- _Problem to solve_
Find the lines of the material below that include the string "Which", then copy each one.
__________________________________________________
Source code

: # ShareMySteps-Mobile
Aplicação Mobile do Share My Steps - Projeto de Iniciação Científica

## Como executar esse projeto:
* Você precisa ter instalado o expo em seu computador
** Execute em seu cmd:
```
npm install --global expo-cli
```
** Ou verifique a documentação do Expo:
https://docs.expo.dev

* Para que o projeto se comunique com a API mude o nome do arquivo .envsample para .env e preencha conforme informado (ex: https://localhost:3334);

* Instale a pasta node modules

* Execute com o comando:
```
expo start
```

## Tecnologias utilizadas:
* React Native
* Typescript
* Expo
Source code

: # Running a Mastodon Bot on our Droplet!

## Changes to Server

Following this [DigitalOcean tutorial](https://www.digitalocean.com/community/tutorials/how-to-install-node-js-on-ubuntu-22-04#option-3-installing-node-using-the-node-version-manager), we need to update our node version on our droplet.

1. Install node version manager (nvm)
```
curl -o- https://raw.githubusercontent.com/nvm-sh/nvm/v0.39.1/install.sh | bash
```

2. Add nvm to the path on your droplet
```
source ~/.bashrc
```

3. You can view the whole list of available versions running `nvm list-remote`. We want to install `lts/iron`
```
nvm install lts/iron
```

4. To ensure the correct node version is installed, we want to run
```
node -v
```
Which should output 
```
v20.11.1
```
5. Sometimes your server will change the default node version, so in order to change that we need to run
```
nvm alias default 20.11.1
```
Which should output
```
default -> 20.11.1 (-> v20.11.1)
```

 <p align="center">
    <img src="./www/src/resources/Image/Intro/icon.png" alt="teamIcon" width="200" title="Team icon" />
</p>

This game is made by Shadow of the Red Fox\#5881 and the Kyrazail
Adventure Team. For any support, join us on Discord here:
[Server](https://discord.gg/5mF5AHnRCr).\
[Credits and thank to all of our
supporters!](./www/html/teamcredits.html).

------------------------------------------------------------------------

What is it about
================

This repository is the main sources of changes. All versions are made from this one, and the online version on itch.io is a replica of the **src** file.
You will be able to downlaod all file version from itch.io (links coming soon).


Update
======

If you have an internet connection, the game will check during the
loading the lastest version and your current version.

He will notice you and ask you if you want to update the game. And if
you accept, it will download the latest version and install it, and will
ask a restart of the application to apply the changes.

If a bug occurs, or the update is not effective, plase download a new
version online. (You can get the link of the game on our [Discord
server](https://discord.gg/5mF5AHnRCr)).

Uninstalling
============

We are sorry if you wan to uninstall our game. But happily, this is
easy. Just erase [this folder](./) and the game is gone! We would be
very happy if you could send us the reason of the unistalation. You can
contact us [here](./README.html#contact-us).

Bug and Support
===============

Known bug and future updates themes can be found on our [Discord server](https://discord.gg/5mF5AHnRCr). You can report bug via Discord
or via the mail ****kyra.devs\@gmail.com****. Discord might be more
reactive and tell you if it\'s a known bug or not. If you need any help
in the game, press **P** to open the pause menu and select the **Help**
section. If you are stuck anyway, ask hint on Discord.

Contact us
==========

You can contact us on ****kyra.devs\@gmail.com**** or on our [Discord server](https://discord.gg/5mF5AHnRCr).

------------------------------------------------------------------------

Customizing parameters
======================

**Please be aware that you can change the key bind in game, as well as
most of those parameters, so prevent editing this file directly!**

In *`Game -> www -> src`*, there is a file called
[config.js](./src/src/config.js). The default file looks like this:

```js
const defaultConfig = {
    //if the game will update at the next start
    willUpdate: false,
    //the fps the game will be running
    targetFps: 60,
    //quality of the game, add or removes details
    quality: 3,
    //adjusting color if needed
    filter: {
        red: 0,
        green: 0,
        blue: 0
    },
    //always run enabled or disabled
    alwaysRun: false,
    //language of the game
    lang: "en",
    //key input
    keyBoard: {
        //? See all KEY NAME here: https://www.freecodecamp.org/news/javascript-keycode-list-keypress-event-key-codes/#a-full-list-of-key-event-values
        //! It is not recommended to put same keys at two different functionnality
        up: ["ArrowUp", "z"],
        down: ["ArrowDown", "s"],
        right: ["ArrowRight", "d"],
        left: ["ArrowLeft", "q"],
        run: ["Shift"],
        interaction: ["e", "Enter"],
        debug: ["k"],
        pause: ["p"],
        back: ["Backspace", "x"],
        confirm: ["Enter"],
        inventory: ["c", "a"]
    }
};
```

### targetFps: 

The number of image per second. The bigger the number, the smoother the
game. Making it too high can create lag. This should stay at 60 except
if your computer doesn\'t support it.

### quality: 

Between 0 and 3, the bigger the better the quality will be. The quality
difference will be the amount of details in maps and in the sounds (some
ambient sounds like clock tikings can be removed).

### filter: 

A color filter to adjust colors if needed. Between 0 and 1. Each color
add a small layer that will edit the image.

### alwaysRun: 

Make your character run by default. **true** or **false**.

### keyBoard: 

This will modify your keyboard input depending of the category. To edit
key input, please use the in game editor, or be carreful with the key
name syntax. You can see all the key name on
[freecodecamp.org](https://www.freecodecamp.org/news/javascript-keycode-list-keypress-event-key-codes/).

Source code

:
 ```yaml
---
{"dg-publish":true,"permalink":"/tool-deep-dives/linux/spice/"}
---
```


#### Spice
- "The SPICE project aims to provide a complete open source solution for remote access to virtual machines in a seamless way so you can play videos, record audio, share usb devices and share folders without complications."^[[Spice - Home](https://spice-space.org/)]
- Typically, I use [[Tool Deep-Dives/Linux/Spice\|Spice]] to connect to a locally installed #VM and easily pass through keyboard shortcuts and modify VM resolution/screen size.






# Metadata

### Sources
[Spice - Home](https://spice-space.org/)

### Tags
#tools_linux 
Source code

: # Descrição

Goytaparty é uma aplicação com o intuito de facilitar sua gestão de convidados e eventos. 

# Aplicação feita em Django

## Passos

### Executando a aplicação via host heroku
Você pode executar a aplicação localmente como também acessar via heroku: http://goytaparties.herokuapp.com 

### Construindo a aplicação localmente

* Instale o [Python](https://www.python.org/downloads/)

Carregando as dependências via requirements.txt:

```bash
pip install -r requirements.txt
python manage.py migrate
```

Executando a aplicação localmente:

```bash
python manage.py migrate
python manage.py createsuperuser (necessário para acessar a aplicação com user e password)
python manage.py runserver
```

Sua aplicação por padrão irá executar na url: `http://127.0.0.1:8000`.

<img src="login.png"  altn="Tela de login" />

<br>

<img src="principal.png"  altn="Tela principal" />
__________________________________________________
- _Response to the task_
Which should output 
Which should output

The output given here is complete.